- Problem statement -
Copy out each line below that has the word "Laufzeit" in it.

- Document images with source code -
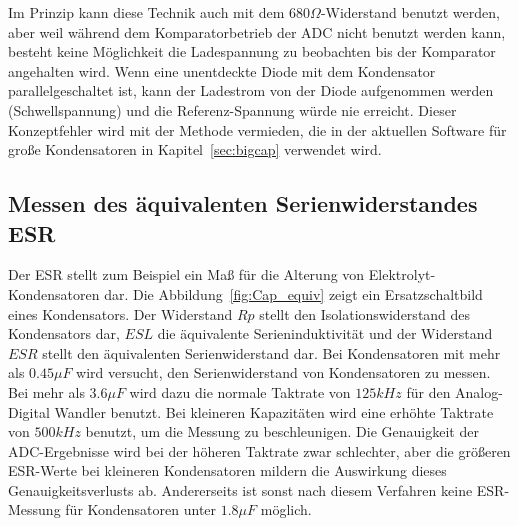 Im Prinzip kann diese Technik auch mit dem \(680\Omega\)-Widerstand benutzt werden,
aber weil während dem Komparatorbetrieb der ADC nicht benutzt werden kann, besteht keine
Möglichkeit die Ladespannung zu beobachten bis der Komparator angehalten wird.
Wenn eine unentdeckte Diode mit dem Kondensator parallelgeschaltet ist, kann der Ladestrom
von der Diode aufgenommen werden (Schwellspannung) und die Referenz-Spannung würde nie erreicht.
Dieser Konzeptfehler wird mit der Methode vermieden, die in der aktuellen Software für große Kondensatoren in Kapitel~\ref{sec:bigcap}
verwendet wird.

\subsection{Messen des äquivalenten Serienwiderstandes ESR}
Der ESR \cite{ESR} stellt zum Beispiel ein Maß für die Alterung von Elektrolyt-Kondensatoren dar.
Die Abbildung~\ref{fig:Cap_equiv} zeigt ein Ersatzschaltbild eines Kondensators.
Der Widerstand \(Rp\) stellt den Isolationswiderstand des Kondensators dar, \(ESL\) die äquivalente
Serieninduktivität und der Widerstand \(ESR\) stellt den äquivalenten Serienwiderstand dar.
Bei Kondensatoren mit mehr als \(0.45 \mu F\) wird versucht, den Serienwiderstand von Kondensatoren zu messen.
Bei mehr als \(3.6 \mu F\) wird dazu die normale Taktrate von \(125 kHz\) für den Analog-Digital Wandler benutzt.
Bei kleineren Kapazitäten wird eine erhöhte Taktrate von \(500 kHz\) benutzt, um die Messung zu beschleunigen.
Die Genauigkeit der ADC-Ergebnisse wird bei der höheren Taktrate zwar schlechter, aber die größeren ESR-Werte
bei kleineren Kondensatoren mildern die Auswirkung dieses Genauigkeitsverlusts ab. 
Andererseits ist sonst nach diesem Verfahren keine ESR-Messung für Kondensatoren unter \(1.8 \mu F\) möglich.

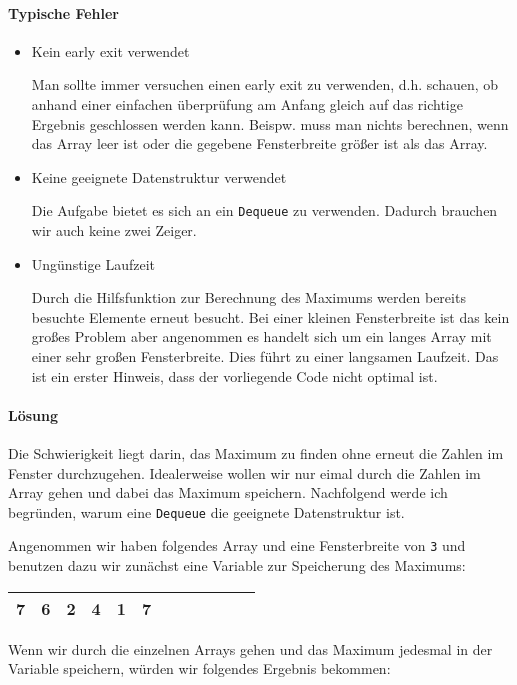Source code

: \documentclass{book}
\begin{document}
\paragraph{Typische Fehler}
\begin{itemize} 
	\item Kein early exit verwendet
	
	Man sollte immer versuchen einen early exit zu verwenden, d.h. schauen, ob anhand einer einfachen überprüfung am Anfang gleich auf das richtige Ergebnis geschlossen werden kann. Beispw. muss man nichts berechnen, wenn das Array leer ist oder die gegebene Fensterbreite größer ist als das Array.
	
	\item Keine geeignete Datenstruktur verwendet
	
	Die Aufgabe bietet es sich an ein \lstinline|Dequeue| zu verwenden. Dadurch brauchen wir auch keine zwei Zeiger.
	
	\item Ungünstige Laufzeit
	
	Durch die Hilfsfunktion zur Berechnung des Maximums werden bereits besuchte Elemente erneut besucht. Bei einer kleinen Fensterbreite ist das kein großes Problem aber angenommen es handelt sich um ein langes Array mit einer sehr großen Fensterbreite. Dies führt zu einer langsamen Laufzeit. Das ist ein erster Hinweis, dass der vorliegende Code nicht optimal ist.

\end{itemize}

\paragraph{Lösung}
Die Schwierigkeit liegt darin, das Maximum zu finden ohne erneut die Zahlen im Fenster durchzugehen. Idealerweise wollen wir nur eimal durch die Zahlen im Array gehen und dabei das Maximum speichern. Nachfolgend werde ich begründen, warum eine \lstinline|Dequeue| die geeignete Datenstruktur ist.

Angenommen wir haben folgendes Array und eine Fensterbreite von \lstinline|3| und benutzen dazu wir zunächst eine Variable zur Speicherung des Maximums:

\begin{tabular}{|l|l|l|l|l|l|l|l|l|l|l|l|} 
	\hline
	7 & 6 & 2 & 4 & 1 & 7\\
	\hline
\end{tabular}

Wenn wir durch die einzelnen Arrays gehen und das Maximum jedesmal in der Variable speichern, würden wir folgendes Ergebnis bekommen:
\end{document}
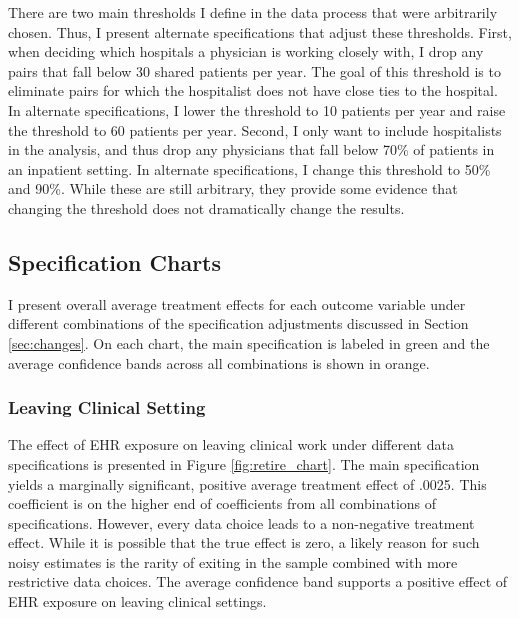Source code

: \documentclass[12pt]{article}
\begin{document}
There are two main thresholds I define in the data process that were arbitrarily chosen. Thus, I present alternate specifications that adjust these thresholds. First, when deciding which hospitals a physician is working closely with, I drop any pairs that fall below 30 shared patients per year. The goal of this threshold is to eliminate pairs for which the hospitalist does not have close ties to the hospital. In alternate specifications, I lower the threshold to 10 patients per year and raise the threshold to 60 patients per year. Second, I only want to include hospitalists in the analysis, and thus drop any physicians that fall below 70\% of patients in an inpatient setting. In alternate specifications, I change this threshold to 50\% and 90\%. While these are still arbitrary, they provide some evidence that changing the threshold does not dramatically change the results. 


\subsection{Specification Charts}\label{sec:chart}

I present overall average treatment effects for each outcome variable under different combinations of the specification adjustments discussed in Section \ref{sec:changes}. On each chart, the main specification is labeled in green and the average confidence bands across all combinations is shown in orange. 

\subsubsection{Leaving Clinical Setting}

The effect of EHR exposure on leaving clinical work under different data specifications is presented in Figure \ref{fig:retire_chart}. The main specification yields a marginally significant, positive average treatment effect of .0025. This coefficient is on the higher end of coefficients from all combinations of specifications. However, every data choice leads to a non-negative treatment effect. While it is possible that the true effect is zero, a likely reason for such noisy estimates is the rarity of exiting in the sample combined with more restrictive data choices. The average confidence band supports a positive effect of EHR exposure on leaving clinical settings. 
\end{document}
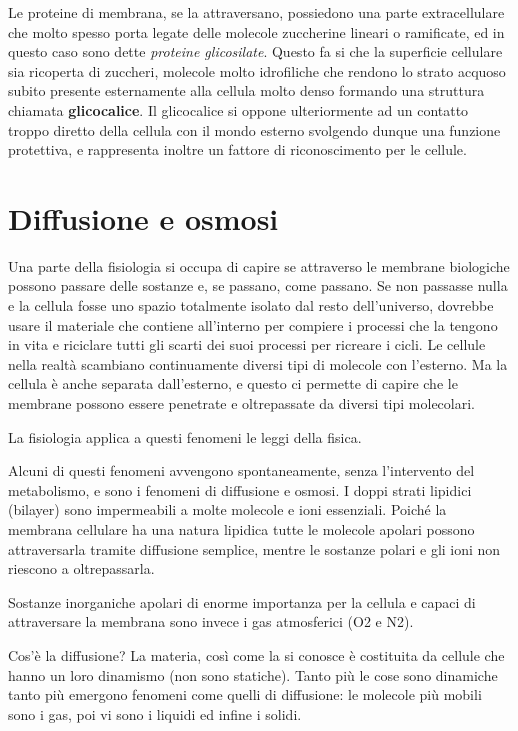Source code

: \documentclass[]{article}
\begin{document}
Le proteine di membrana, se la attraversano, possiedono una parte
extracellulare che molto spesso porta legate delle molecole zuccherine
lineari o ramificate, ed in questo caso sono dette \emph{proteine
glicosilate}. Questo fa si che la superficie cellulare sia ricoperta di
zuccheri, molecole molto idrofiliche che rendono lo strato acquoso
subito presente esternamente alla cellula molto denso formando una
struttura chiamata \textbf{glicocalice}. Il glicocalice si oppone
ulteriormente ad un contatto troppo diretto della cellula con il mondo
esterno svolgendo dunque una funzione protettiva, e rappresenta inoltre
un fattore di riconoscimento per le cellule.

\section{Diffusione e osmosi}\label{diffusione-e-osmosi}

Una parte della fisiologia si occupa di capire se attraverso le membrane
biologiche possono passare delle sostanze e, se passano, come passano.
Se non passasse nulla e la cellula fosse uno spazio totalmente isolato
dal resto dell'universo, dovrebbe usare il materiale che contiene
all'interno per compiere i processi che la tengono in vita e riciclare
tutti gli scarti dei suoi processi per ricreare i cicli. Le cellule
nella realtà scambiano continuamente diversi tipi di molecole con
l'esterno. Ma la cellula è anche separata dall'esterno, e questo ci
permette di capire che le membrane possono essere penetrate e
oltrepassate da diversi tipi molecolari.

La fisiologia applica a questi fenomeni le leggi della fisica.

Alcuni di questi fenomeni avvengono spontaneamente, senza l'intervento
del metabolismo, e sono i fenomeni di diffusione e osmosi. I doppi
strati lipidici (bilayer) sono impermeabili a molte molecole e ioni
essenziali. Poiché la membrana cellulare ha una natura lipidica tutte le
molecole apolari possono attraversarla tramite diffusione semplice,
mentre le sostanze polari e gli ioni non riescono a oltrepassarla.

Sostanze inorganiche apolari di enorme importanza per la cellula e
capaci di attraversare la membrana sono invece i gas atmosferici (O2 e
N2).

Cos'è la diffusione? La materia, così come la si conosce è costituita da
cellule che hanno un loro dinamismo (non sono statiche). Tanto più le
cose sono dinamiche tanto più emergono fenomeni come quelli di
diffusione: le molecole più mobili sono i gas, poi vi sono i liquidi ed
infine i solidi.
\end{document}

- Response below -
	\item Ungünstige Laufzeit
	Durch die Hilfsfunktion zur Berechnung des Maximums werden bereits besuchte Elemente erneut besucht. Bei einer kleinen Fensterbreite ist das kein großes Problem aber angenommen es handelt sich um ein langes Array mit einer sehr großen Fensterbreite. Dies führt zu einer langsamen Laufzeit. Das ist ein erster Hinweis, dass der vorliegende Code nicht optimal ist.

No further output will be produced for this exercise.